While NEOCH is non-partisan, its drives tend to help Democratic presidential candidate Barack Obama. An informal NEOCH survey found that 63 of 70 homeless people from the Cleveland shelters said they supported Obama.

So why not simply get involved in the political race instead?

“This is the most direct politics that I could possibly be doing,” laughed Vivian. “This is directly facilitating civic duty!”

With 20,000 homeless people, Cleveland is one of the most depressed areas in the country. The city’s population has halved over the past 50 years. The loss of manufacturing jobs has now been followed by a tsunami of home foreclosures. A 2007 Realty-Trak survey found that Cleveland’s 44105 zip code had the largest number of foreclosures in the nation.

“If politicians recognize the size of [the homeless] population, and that this population does vote … then I think [they] will start to make better decisions,” predicted Sheryl Thomas, a director of the 400-bed Lutheran Metropolitan Ministry’s Men shelter, the city’s largest.

The shelter has organized voter registration drives and workshops on how to use voting machines.

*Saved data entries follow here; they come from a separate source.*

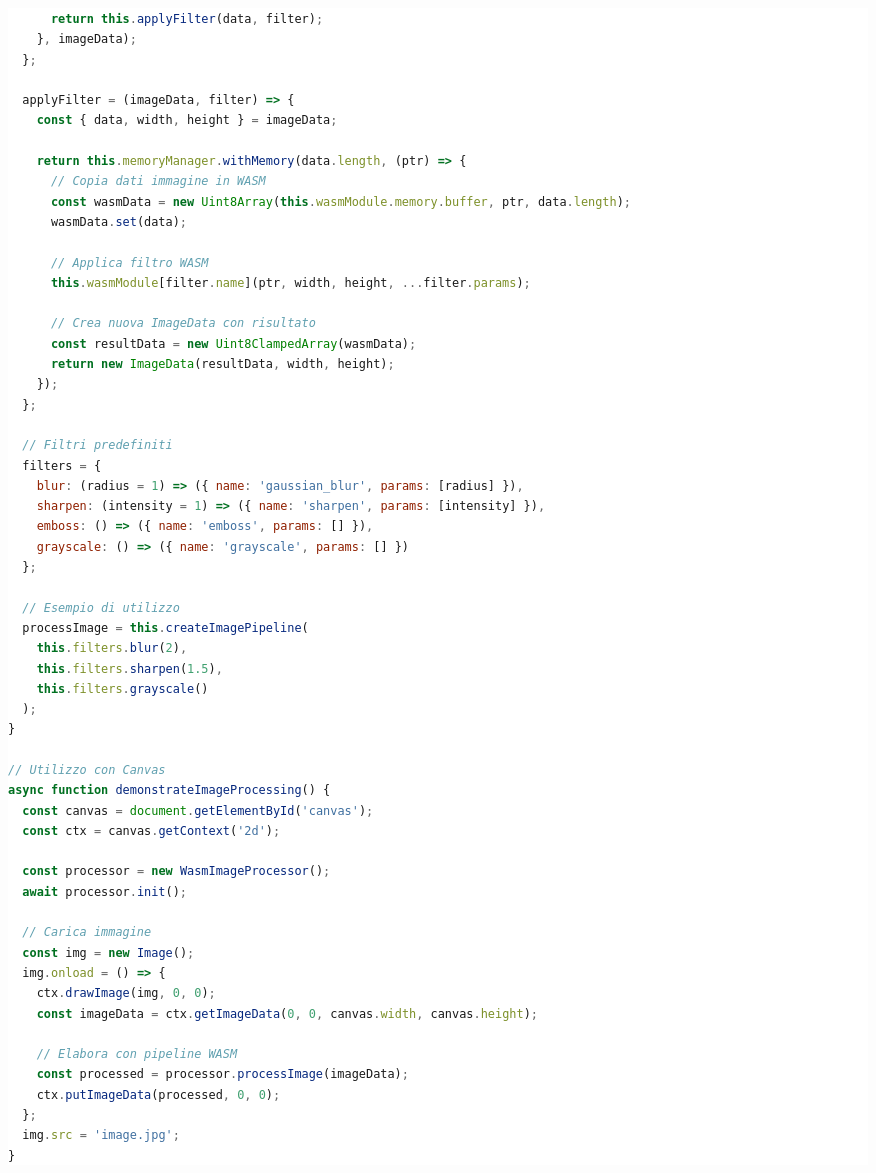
 ```javascript
      return this.applyFilter(data, filter);
    }, imageData);
  };

  applyFilter = (imageData, filter) => {
    const { data, width, height } = imageData;
    
    return this.memoryManager.withMemory(data.length, (ptr) => {
      // Copia dati immagine in WASM
      const wasmData = new Uint8Array(this.wasmModule.memory.buffer, ptr, data.length);
      wasmData.set(data);
      
      // Applica filtro WASM
      this.wasmModule[filter.name](ptr, width, height, ...filter.params);
      
      // Crea nuova ImageData con risultato
      const resultData = new Uint8ClampedArray(wasmData);
      return new ImageData(resultData, width, height);
    });
  };

  // Filtri predefiniti
  filters = {
    blur: (radius = 1) => ({ name: 'gaussian_blur', params: [radius] }),
    sharpen: (intensity = 1) => ({ name: 'sharpen', params: [intensity] }),
    emboss: () => ({ name: 'emboss', params: [] }),
    grayscale: () => ({ name: 'grayscale', params: [] })
  };

  // Esempio di utilizzo
  processImage = this.createImagePipeline(
    this.filters.blur(2),
    this.filters.sharpen(1.5),
    this.filters.grayscale()
  );
}

// Utilizzo con Canvas
async function demonstrateImageProcessing() {
  const canvas = document.getElementById('canvas');
  const ctx = canvas.getContext('2d');
  
  const processor = new WasmImageProcessor();
  await processor.init();
  
  // Carica immagine
  const img = new Image();
  img.onload = () => {
    ctx.drawImage(img, 0, 0);
    const imageData = ctx.getImageData(0, 0, canvas.width, canvas.height);
    
    // Elabora con pipeline WASM
    const processed = processor.processImage(imageData);
    ctx.putImageData(processed, 0, 0);
  };
  img.src = 'image.jpg';
}
```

“They persuaded me it’ll be better this time,” said Ralph Payne, 38, who responded to the call on his way to his waste management plant job. “They’re gonna count [my ballot], so maybe the vote won’t get lost,” he said hopefully, recalling the 2004 election.

Clinton Pruitt, 44, cannot afford his own place, and lives with friends. The Lehrers met him in a park near the Westside Catholic Center, where homeless people go for food, clothing and shelter.

“This is a different election,” Pruitt said from the back of the van, on the way to the Board of Elections. “This country needs a change, and it’s not getting any better.”

At the Board of Elections, it takes him about 15 minutes to register. The process is easy: a social security number and a shelter’s address suffice.

Pruitt voted for Obama, as did Ralph Payne, and most of the homeless people the Lehrers met. The candidate has been attractive to Cleveland residents since early this year.

“In the primaries, we could see the trend coming, so the light bulb went off,” said Dennis Anderson, a community outreach manager for the Board of Elections. He now expects twice as many voters to vote in the general election as in the primary.

Indeed, 75,000 more voters than in 2004 are registered in Ohio’s Cuyahoga County to vote in the general election – above the 65,000 margin by which President George W. Bush won Ohio that year.

And if all these new voters show up on Nov. 4, Cleveland’s homeless people might come to think that their votes counted after all.

A homemade sign offered residents of Cleveland's largest men's shelter free shuttle rides to the Board of Elections, where they could simultaneously register and vote.
Photo by Ivan Couronne

Vivian Lehrer, 28, a public interest lawyer from New York, and her husband Yoni, spent their honeymoon in Cleveland registering homeless voters.
Photo by Ivan Couronne

Yoni Lehrer, 29, helped shuttle residents of Cleveland’s biggest men’s shelter to a local Board of Elections office, where they could simultaneously register and vote.